Smaller children sit on cots or on the floor, unable to walk on twisted or distorted legs. A boy of three or four standing in his cot has a grossly misshapen head and eyes that bulge from his skull.

Some victims of Agent Orange are no longer children. One of the residents of Peace Village is a man now in his early 20s. He and his brother were conjoined twins; they were surgically separated in 1988. Remarkably, the other brother now leads a normal life. But this brother has only one leg, which extends sideways from his body instead of downward. If he was ever able to interact with people around him, he no longer does so.

In one room four or five children aged about one and a half to three are playing by themselves — sometimes knocking into each other and causing tears as children of that age do, but mostly happy and inquisitive. They appear mentally and physically normal. One little girl, who reminds me of my granddaughter, returns my wave of the hand.

In reply to my question, Dr Phuong explains that these children were born with a variety of internal abnormalities that require continued medical attention.

Mangroves from deserts

Stretching to the south and east of Ho Chi Minh City for 70 or 80 kilometres is an intricate network of waterways, the delta of the Saigon River. The entire area, 70,000 hectares, is mainly mangrove forest, except for the road from Ho Chi Minh City to a beach on the coast.

Today this is the Lam Vien Can Gio Ecotourism Area. The monkeys have learned that here they are a protected species, and they take advantage of their status to steal whatever careless visitors don’t have a tight grip on. There are also crocodiles and pythons, which fortunately do not interact so frequently with tourists.

As well as ecotourism, there is a reconstruction of the encampment of Regiment 10, which existed here during the war. A veteran of Regiment 10, Nguyen Van Tam, describes the regiment’s activities and answers questions.

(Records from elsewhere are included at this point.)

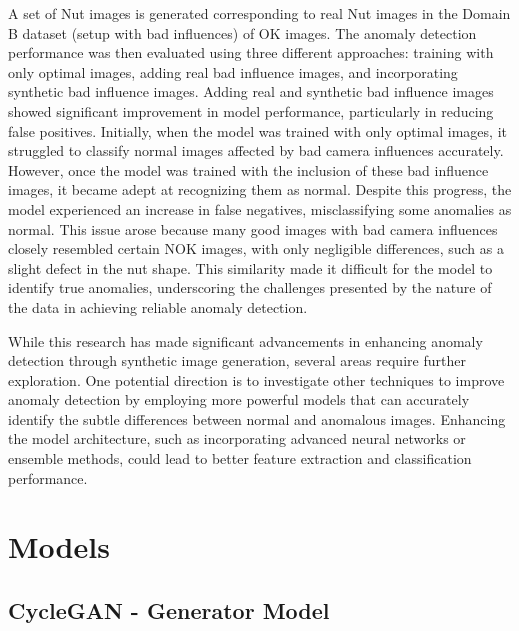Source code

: \documentclass[12pt,DIV14,BCOR12mm,a4paper,footinclude=false,headinclude,parskip=half-,twoside,openright,cleardoublepage=empty,toc=index,bibliography=totoc,listof=totoc]{scrreprt}
\numberwithin{equation}{chapter}
\begin{document}
A set of Nut images is generated corresponding to real Nut images in the Domain B dataset (setup with bad influences) of OK images. The anomaly detection performance was then evaluated using three different approaches: training with only optimal images, adding real bad influence images, and incorporating synthetic bad influence images. Adding real and synthetic bad influence images showed significant improvement in model performance, particularly in reducing false positives. Initially, when the model was trained with only optimal images, it struggled to classify normal images affected by bad camera influences accurately. However, once the model was trained with the inclusion of these bad influence images, it became adept at recognizing them as normal. Despite this progress, the model experienced an increase in false negatives, misclassifying some anomalies as normal. This issue arose because many good images with bad camera influences closely resembled certain NOK images, with only negligible differences, such as a slight defect in the nut shape. This similarity made it difficult for the model to identify true anomalies, underscoring the challenges presented by the nature of the data in achieving reliable anomaly detection.

While this research has made significant advancements in enhancing anomaly detection through synthetic image generation, several areas require further exploration. One potential direction is to investigate other techniques to improve anomaly detection by employing more powerful models that can accurately identify the subtle differences between normal and anomalous images. Enhancing the model architecture, such as incorporating advanced neural networks or ensemble methods, could lead to better feature extraction and classification performance.

\appendix
\chapter{Models}

\section{CycleGAN - Generator Model}
\label{appendix:generator_model}
\end{document}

Regiment 10's assignment was to destroy as many as possible of the enemy boats taking supplies from the coast up the river to the capital. Sometimes aided by guerrillas from local villages, the commandos of Regiment 10 in the course of the war destroyed some 350 boats, mostly by swimming up to them at night and attaching limpet mines.

In 1968, in an effort to combat Regiment 10, the US forces sprayed the area with Agent Orange. There is a photograph in the War Museum: it appears to be a vast lifeless plain, almost a moonscape but dotted by blackened tree stumps.

But the defoliation was not a military success for the US. Tam explained that the mangroves killed by the Agent Orange collapsed upon each other, forming a thick layer above the waterways. Regiment 10's water commandos continued their activities. Previously hidden from view from the air by foliage, now they were hidden by the mass of fallen trees.

Today the 70,000 hectares are again thick with mangroves. In some cases, villagers replanted particular areas, but most is natural regeneration. Animal life is not yet back to previous levels, but that may still happen.

To walk and boat through jungle that had been laid waste such a short time before was reassuring. Just as the Vietnamese had defeated US imperialism, perhaps nature, in a different way, is doing so too.

But despite appearances, it is not at all certain that nature has won. Fortunately there was not a large human population in the area when it was sprayed, but most of the dioxin must still be there, in the alluvial mud of the delta. It is just as deadly and persistent — maybe more so — as the radioactivity the US has scattered around Iraq.

The same system that did its best to annihilate Vietnam and Iraq is still in place and busily engaged in developing even more destructive weapons — while trying to convince fools that this will protect them from “terrorism”. It will continue committing war crimes as long as it is allowed to do so.